About this exercise — The lines you return should be those containing the string "many", taken from the data below.

*** Dataset content ***

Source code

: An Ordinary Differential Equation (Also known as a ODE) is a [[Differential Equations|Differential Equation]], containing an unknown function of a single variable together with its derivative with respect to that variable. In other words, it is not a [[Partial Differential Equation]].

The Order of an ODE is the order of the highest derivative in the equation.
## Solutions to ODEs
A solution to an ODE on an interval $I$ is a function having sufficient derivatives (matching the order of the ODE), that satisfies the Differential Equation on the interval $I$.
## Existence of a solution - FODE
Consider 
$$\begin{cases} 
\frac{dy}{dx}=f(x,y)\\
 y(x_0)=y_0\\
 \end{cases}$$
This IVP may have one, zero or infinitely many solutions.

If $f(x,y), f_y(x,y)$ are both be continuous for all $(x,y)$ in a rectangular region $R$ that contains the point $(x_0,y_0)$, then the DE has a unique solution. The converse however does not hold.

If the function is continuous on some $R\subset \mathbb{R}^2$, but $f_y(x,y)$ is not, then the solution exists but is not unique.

*** End of Dataset content ***
*** Dataset content ***

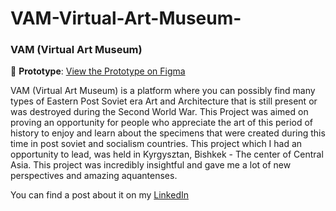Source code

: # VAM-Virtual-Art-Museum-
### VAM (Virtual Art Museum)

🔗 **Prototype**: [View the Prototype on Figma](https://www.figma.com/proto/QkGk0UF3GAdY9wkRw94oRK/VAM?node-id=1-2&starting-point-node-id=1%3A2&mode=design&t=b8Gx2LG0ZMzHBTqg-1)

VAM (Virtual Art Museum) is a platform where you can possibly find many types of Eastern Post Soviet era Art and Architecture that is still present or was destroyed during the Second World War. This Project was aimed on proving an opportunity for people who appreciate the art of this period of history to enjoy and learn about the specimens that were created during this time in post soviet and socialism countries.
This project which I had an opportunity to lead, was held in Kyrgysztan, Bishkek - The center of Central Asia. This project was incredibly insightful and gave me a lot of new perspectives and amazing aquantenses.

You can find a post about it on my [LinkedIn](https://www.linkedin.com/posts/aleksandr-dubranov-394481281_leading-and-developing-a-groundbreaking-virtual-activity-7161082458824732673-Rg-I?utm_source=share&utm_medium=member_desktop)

*** End of Dataset content ***

Written answer —
This IVP may have one, zero or infinitely many solutions.
VAM (Virtual Art Museum) is a platform where you can possibly find many types of Eastern Post Soviet era Art and Architecture that is still present or was destroyed during the Second World War. This Project was aimed on proving an opportunity for people who appreciate the art of this period of history to enjoy and learn about the specimens that were created during this time in post soviet and socialism countries.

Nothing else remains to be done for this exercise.